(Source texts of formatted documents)

===

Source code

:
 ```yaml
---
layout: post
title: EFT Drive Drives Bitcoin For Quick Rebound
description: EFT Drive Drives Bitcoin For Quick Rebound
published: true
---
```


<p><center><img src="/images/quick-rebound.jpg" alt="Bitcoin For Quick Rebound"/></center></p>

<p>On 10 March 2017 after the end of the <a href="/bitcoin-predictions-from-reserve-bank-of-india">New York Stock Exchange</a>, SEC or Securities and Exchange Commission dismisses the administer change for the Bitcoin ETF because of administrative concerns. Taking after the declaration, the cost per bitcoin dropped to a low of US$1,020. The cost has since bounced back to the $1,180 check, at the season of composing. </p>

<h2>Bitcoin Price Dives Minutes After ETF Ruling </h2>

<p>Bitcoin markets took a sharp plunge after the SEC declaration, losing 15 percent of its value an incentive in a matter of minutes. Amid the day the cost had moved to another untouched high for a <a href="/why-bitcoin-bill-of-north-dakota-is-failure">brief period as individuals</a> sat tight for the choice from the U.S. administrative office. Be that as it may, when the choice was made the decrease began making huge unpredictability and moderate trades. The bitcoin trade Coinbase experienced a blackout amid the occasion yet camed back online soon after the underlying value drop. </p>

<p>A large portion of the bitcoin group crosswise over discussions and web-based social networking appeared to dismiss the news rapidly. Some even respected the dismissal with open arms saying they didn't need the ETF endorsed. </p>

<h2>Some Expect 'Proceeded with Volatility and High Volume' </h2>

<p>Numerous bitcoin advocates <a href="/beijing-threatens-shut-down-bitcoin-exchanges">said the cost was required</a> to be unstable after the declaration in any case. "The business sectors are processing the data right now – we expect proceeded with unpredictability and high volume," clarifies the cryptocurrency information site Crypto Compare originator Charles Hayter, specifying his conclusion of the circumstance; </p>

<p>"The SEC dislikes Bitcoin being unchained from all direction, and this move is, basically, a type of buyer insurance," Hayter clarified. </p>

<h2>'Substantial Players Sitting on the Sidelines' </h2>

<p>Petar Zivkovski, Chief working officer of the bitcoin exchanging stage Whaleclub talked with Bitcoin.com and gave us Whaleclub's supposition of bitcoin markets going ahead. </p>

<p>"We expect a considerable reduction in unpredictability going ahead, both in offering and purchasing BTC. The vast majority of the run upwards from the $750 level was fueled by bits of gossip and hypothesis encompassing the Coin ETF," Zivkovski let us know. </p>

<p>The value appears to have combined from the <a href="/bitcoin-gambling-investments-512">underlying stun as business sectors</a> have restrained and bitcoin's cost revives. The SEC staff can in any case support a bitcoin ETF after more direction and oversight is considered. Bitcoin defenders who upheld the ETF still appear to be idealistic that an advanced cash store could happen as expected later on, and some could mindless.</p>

===

What you have to do.
Print out all of the records above, word for word.

Finished task.
Source code

:
 ```yaml
---
layout: post
title: EFT Drive Drives Bitcoin For Quick Rebound
description: EFT Drive Drives Bitcoin For Quick Rebound
published: true
---
```


<p><center><img src="/images/quick-rebound.jpg" alt="Bitcoin For Quick Rebound"/></center></p>

<p>On 10 March 2017 after the end of the <a href="/bitcoin-predictions-from-reserve-bank-of-india">New York Stock Exchange</a>, SEC or Securities and Exchange Commission dismisses the administer change for the Bitcoin ETF because of administrative concerns. Taking after the declaration, the cost per bitcoin dropped to a low of US$1,020. The cost has since bounced back to the $1,180 check, at the season of composing. </p>

<h2>Bitcoin Price Dives Minutes After ETF Ruling </h2>

<p>Bitcoin markets took a sharp plunge after the SEC declaration, losing 15 percent of its value an incentive in a matter of minutes. Amid the day the cost had moved to another untouched high for a <a href="/why-bitcoin-bill-of-north-dakota-is-failure">brief period as individuals</a> sat tight for the choice from the U.S. administrative office. Be that as it may, when the choice was made the decrease began making huge unpredictability and moderate trades. The bitcoin trade Coinbase experienced a blackout amid the occasion yet camed back online soon after the underlying value drop. </p>

<p>A large portion of the bitcoin group crosswise over discussions and web-based social networking appeared to dismiss the news rapidly. Some even respected the dismissal with open arms saying they didn't need the ETF endorsed. </p>

<h2>Some Expect 'Proceeded with Volatility and High Volume' </h2>

<p>Numerous bitcoin advocates <a href="/beijing-threatens-shut-down-bitcoin-exchanges">said the cost was required</a> to be unstable after the declaration in any case. "The business sectors are processing the data right now – we expect proceeded with unpredictability and high volume," clarifies the cryptocurrency information site Crypto Compare originator Charles Hayter, specifying his conclusion of the circumstance; </p>

<p>"The SEC dislikes Bitcoin being unchained from all direction, and this move is, basically, a type of buyer insurance," Hayter clarified. </p>

<h2>'Substantial Players Sitting on the Sidelines' </h2>

<p>Petar Zivkovski, Chief working officer of the bitcoin exchanging stage Whaleclub talked with Bitcoin.com and gave us Whaleclub's supposition of bitcoin markets going ahead. </p>

<p>"We expect a considerable reduction in unpredictability going ahead, both in offering and purchasing BTC. The vast majority of the run upwards from the $750 level was fueled by bits of gossip and hypothesis encompassing the Coin ETF," Zivkovski let us know. </p>

<p>The value appears to have combined from the <a href="/bitcoin-gambling-investments-512">underlying stun as business sectors</a> have restrained and bitcoin's cost revives. The SEC staff can in any case support a bitcoin ETF after more direction and oversight is considered. Bitcoin defenders who upheld the ETF still appear to be idealistic that an advanced cash store could happen as expected later on, and some could mindless.</p>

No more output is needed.